_WORK ORDER_: The entries that follow are to be duplicated in full, character for character.

══ DATA FOR THIS EXERCISE ══

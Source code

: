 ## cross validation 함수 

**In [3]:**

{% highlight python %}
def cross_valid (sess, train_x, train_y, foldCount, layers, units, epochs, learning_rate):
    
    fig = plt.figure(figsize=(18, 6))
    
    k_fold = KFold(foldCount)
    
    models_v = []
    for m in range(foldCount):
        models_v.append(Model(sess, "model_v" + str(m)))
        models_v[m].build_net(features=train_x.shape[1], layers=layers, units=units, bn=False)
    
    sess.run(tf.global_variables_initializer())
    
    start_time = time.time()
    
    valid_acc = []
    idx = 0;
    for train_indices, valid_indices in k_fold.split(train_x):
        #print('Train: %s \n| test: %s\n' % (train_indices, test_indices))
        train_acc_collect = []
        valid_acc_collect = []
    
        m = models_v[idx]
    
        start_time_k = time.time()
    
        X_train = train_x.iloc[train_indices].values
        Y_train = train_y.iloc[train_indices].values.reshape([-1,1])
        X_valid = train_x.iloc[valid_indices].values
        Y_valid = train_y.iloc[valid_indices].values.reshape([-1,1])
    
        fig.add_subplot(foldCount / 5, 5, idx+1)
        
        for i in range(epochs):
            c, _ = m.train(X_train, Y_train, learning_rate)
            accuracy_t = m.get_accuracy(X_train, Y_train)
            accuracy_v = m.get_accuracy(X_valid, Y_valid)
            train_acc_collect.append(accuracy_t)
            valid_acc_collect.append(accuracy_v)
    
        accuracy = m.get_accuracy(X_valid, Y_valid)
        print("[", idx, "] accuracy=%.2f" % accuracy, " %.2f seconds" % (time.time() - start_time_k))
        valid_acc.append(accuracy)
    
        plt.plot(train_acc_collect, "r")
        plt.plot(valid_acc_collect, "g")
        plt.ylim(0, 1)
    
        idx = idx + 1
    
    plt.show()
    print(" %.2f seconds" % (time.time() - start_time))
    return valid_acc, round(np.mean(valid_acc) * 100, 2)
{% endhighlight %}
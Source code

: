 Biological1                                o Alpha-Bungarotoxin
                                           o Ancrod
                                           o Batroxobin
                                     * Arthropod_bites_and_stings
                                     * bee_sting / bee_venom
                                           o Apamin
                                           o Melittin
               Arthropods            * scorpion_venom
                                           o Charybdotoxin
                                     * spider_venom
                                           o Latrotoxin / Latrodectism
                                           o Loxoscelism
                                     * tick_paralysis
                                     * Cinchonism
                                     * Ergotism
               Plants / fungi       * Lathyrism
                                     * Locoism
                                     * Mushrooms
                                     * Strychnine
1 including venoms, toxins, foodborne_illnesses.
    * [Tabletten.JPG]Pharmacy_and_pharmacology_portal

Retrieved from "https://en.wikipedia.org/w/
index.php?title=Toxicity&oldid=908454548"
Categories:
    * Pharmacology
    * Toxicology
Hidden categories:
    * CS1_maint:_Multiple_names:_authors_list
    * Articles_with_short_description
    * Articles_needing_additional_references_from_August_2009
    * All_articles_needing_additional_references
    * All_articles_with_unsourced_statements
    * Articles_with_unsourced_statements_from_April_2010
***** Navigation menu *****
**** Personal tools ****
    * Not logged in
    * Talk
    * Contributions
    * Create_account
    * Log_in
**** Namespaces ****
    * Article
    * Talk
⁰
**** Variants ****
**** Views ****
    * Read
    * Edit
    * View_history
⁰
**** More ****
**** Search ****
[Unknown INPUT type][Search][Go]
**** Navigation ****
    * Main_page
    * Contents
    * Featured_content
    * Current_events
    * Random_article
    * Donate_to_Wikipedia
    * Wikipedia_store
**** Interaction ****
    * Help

═══

_SOLUTION FOR THIS EXERCISE_:
Source code

: ## cross validation 함수 

**In [3]:**

{% highlight python %}
def cross_valid (sess, train_x, train_y, foldCount, layers, units, epochs, learning_rate):
    
    fig = plt.figure(figsize=(18, 6))
    
    k_fold = KFold(foldCount)
    
    models_v = []
    for m in range(foldCount):
        models_v.append(Model(sess, "model_v" + str(m)))
        models_v[m].build_net(features=train_x.shape[1], layers=layers, units=units, bn=False)
    
    sess.run(tf.global_variables_initializer())
    
    start_time = time.time()
    
    valid_acc = []
    idx = 0;
    for train_indices, valid_indices in k_fold.split(train_x):
        #print('Train: %s \n| test: %s\n' % (train_indices, test_indices))
        train_acc_collect = []
        valid_acc_collect = []
    
        m = models_v[idx]
    
        start_time_k = time.time()
    
        X_train = train_x.iloc[train_indices].values
        Y_train = train_y.iloc[train_indices].values.reshape([-1,1])
        X_valid = train_x.iloc[valid_indices].values
        Y_valid = train_y.iloc[valid_indices].values.reshape([-1,1])
    
        fig.add_subplot(foldCount / 5, 5, idx+1)
        
        for i in range(epochs):
            c, _ = m.train(X_train, Y_train, learning_rate)
            accuracy_t = m.get_accuracy(X_train, Y_train)
            accuracy_v = m.get_accuracy(X_valid, Y_valid)
            train_acc_collect.append(accuracy_t)
            valid_acc_collect.append(accuracy_v)
    
        accuracy = m.get_accuracy(X_valid, Y_valid)
        print("[", idx, "] accuracy=%.2f" % accuracy, " %.2f seconds" % (time.time() - start_time_k))
        valid_acc.append(accuracy)
    
        plt.plot(train_acc_collect, "r")
        plt.plot(valid_acc_collect, "g")
        plt.ylim(0, 1)
    
        idx = idx + 1
    
    plt.show()
    print(" %.2f seconds" % (time.time() - start_time))
    return valid_acc, round(np.mean(valid_acc) * 100, 2)
{% endhighlight %}
Source code

: Biological1                                o Alpha-Bungarotoxin
                                           o Ancrod
                                           o Batroxobin
                                     * Arthropod_bites_and_stings
                                     * bee_sting / bee_venom
                                           o Apamin
                                           o Melittin
               Arthropods            * scorpion_venom
                                           o Charybdotoxin
                                     * spider_venom
                                           o Latrotoxin / Latrodectism
                                           o Loxoscelism
                                     * tick_paralysis
                                     * Cinchonism
                                     * Ergotism
               Plants / fungi       * Lathyrism
                                     * Locoism
                                     * Mushrooms
                                     * Strychnine
1 including venoms, toxins, foodborne_illnesses.
    * [Tabletten.JPG]Pharmacy_and_pharmacology_portal

Retrieved from "https://en.wikipedia.org/w/
index.php?title=Toxicity&oldid=908454548"
Categories:
    * Pharmacology
    * Toxicology
Hidden categories:
    * CS1_maint:_Multiple_names:_authors_list
    * Articles_with_short_description
    * Articles_needing_additional_references_from_August_2009
    * All_articles_needing_additional_references
    * All_articles_with_unsourced_statements
    * Articles_with_unsourced_statements_from_April_2010
***** Navigation menu *****
**** Personal tools ****
    * Not logged in
    * Talk
    * Contributions
    * Create_account
    * Log_in
**** Namespaces ****
    * Article
    * Talk
⁰
**** Variants ****
**** Views ****
    * Read
    * Edit
    * View_history
⁰
**** More ****
**** Search ****
[Unknown INPUT type][Search][Go]
**** Navigation ****
    * Main_page
    * Contents
    * Featured_content
    * Current_events
    * Random_article
    * Donate_to_Wikipedia
    * Wikipedia_store
**** Interaction ****
    * Help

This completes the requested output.